The Aspiras–Palispis Highway (formerly known and still referred to as Marcos Highway or Agoo–Baguio Road) is a Philippine major highway in northern Luzon that runs from the city of Baguio in the province of Benguet to the municipality of Agoo in the province of La Union.

The  highway traverses the municipality of Tuba and the city of Baguio in Benguet, and the municipalities of Pugo, Tubao, and Agoo in La Union.

It is one of the four main roads used by motorists and travelers to access Baguio from the northwestern lowlands of Luzon. The highway's several rehabilitation and development efforts led to the road's categorization as an "all-weather road", and is the preferred highway by motorists to use over the older Kennon Road.

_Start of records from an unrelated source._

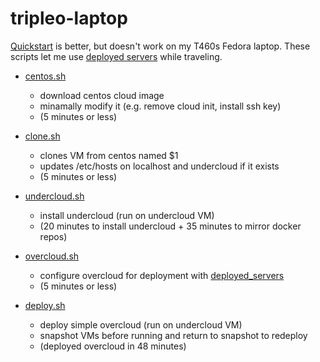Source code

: # tripleo-laptop

[Quickstart](https://docs.openstack.org/tripleo-quickstart/latest/getting-started.html)
is better, but doesn't work on my T460s Fedora laptop. These scripts
let me use [deployed servers](https://docs.openstack.org/tripleo-docs/latest/install/advanced_deployment/deployed_server.html) while traveling.

- [centos.sh](centos.sh)
  - download centos cloud image
  - minamally modify it (e.g. remove cloud init, install ssh key)
  - (5 minutes or less)

- [clone.sh](clone.sh)
  - clones VM from centos named $1
  - updates /etc/hosts on localhost and undercloud if it exists
  - (5 minutes or less)
  
- [undercloud.sh](undercloud.sh) 
  - install undercloud (run on undercloud VM)
  - (20 minutes to install undercloud + 35 minutes to mirror docker repos)

- [overcloud.sh](overcloud.sh)
  - configure overcloud for deployment with [deployed_servers](https://docs.openstack.org/tripleo-docs/latest/install/advanced_deployment/deployed_server.html)
  - (5 minutes or less)

- [deploy.sh](deploy.sh)
  - deploy simple overcloud (run on undercloud VM)
  - snapshot VMs before running and return to snapshot to redeploy
  - (deployed overcloud in 48 minutes)
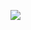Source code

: ![](https://github.com/oleksandrblazhko/eai205-chobotar/blob/eai205-chobotar_with_laboratory_work_2/1.3-SoftwareUserRequirements/1.3.3-UseCaseDiagram/%D0%94%D0%B8%D0%B0%D0%B3%D1%80%D0%B0%D0%BC%D0%BC%D0%B0%20%D0%B1%D0%B5%D0%B7%20%D0%BD%D0%B0%D0%B7%D0%B2%D0%B0%D0%BD%D0%B8%D1%8F.jpg)
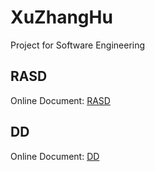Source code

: # XuZhangHu
Project for Software Engineering

## RASD
Online Document: [RASD](https://docs.google.com/document/d/1WcIE60PjyaFA4a8khwW7EkJ49x0FPYCroE8T1QLYgqU/edit?usp=sharing)

## DD
Online Document: [DD](https://docs.google.com/document/d/1MhkGjzzMFD5CNa9obhtTNiB1Kz-LZABE8hbFxKP6Cds/edit?usp=sharing)
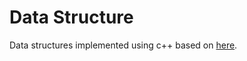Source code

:# Data Structure

Data structures implemented using c++ based on
[here](https://dsa.cs.tsinghua.edu.cn/~deng/ds/dsacpp/).
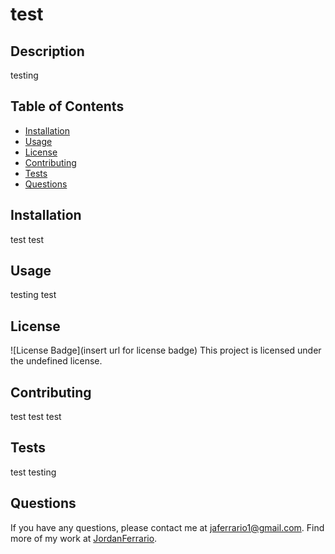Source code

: # test
## Description
testing
## Table of Contents
- [Installation](#installation)
- [Usage](#usage)
- [License](#license)
- [Contributing](#contributing)
- [Tests](#tests)
- [Questions](#questions)
## Installation
test test
## Usage
testing test
## License
![License Badge](insert url for license badge)
This project is licensed under the undefined license.
## Contributing
test test test
## Tests
test testing
## Questions
If you have any questions, please contact me at [jaferrario1@gmail.com](mailto:jaferrario1@gmail.com). Find more of my work at [JordanFerrario](https://github.com/JordanFerrario).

The entire highway is designated as National Route 208 (N208) of the Philippine highway network.

History
Marcos Highway was renamed into Aspiras–Palispis Highway on October 31, 2000, with the issuance of Republic Act 8971. The highway section covering the province of Benguet was designated as the Ben Palispis Highway in honor of former Benguet Governor Ben Palispis. The La Union section of Marcos Highway was named Jose D. Aspiras Highway after former La Union assemblyman and Tourism Minister Jose Aspiras. However, the former name is considered by people to be more familiar and is still preferred by most.

The Palina Bridge, situated along the Benguet–La Union boundary, serves as the boundary between the two highways.

Intersections

Notable landmarks
The  long Badiwan Viaduct, constructed in 2001, with help from the Japan International Cooperation Agency (JICA), serves as a major bridge along Badiwan, Barangay Poblacion in Tuba, Benguet. Several meters from it is a concrete rock shed to protect motorists from landslides.

The blasted remains of the bust of Ferdinand Marcos, a giant concrete head sculpture of the former president, can be seen along the highway at Barangay Palina, in Pugo, La Union.